Мы шагаем среди дремучего, в человеческий рост, кустарника. Из-под сапог с чавканьем выступает болотная вода. Потрескивая, расступается сплошная стена ветвей, с которых сыплются на нас первые сухие листья и перезрелые ягоды малины. Сорвавшиеся паутинки липнут к нашим потным лицам. Невыносимо трудно все время видеть перед собой эти качающиеся ветви, и только при взгляде вверх, на спокойное и просторное небо, глаза отдыхают. Иван Федосеевич с неожиданным озорством, с какой-то ребячливостью, удивительной в пожилом человеке, говорит, что если он сейчас оставит меня здесь одного, то мне нипочем отсюда не выбраться. Вот тут-то я и понял, откуда пошло поверье, будто на заросшем кустами болоте «водит».
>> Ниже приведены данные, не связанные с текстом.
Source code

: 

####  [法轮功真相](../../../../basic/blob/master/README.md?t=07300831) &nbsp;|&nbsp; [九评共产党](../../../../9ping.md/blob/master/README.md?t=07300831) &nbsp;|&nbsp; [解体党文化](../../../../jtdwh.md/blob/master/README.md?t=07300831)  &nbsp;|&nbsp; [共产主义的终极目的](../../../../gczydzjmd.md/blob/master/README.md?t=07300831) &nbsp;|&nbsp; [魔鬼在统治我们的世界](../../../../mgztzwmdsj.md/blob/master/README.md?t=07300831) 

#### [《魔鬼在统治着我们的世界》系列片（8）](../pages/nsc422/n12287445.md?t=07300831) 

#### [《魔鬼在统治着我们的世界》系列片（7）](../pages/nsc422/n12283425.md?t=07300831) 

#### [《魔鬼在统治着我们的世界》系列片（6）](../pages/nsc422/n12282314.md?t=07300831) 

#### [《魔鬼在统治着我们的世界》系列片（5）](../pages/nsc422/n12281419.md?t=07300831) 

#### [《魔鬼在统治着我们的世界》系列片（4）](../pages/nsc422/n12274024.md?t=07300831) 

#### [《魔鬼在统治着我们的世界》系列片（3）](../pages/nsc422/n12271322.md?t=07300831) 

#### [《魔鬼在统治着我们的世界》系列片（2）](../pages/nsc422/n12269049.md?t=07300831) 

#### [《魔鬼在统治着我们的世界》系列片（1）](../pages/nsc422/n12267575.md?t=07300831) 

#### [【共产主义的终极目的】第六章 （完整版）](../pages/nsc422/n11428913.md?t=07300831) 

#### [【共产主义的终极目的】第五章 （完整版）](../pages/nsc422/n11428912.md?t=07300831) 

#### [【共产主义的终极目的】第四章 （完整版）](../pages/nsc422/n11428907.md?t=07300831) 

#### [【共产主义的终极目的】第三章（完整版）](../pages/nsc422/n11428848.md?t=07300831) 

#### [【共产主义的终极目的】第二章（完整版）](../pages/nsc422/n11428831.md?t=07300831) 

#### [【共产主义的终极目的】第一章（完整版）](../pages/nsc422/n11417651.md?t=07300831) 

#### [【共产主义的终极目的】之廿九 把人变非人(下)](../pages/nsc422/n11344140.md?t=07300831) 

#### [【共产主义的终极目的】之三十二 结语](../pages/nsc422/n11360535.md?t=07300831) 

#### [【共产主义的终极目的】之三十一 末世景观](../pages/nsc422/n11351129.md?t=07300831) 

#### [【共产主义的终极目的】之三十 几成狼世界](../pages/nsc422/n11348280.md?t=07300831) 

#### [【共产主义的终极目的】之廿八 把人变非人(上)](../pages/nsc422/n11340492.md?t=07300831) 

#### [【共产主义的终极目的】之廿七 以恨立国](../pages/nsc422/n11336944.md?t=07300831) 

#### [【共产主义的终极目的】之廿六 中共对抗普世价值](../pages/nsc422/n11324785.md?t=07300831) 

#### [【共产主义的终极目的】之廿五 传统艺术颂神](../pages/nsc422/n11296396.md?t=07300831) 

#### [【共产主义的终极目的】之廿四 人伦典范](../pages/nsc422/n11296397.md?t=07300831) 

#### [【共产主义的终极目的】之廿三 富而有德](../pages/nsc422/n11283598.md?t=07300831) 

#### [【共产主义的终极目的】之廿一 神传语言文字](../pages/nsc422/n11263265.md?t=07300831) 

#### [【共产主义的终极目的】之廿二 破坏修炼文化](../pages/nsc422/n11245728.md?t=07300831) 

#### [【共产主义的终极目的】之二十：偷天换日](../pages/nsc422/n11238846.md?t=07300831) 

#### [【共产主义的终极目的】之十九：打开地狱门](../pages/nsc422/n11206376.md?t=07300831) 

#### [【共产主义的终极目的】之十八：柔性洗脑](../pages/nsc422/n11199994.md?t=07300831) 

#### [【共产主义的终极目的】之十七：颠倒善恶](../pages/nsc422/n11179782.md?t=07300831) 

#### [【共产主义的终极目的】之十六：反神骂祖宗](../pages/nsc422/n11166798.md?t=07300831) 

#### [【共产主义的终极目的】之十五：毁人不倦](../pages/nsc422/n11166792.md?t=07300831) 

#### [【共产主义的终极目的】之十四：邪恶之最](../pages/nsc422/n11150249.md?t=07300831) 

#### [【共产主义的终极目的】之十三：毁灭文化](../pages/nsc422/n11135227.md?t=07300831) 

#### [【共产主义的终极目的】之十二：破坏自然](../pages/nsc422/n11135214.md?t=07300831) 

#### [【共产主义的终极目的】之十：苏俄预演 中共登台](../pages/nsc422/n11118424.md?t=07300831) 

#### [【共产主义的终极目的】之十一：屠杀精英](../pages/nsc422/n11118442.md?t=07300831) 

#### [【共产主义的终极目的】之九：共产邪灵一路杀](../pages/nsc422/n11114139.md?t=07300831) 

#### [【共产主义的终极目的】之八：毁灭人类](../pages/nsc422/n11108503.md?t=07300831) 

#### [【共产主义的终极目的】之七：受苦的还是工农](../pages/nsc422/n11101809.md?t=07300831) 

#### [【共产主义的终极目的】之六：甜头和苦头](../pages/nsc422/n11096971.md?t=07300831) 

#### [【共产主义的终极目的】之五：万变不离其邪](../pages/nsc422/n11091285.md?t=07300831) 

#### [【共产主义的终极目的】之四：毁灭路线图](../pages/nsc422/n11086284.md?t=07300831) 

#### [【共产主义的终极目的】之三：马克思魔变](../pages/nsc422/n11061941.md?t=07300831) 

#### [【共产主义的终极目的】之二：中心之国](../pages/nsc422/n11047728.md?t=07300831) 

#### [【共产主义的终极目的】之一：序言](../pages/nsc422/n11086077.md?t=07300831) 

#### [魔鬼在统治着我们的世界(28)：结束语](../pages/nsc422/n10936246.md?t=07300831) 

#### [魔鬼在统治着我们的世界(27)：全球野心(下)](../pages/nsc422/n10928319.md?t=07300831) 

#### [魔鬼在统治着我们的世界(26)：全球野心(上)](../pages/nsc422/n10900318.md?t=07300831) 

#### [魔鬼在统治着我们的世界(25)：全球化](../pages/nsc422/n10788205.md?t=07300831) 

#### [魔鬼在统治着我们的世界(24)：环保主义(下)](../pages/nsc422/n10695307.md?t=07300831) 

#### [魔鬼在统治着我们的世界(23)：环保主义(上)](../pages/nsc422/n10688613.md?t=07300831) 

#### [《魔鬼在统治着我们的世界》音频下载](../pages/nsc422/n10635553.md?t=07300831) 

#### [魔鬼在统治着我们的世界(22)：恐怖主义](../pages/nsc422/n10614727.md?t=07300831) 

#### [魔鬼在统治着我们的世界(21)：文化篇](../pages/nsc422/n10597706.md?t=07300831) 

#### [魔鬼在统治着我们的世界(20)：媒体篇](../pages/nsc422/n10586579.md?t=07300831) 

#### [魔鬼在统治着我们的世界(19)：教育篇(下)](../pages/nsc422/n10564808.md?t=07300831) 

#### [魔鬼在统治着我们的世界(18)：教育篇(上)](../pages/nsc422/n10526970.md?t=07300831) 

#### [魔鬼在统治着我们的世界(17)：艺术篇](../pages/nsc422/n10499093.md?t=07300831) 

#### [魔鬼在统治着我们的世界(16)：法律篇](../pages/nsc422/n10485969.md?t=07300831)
Потом мы вышли из кустарника и зашагали вдоль обширного поля, где посеяны на силос подсолнух с овсом и горошком. В поле этом — гектаров пятьдесят, не меньше. Иван Федосеевич рассказывает, что еще прошлой весной здесь было такое же, в диких кустах, болото, стояла вода, но летом это болото распахали. Нынешней весной по распаханному кустарнику прошли дисковой бороной, А двадцатого июня «посеяли подсолнух, горошек и овес, и вот сейчас, во второй половине августа, все это уже можно убирать и силосовать.

Шагаем дальше, скошенным лугом, на котором, словно избы в большом селе, рядами стоят стога сена. Оказывается, здесь тоже было болото. Его вспахали в пятидесятом году. Два года здесь рос овес — год на зеленый корм, год на зерно. Затем залужили клевером и „тимошкой“. И вот первое сено с молодого луга.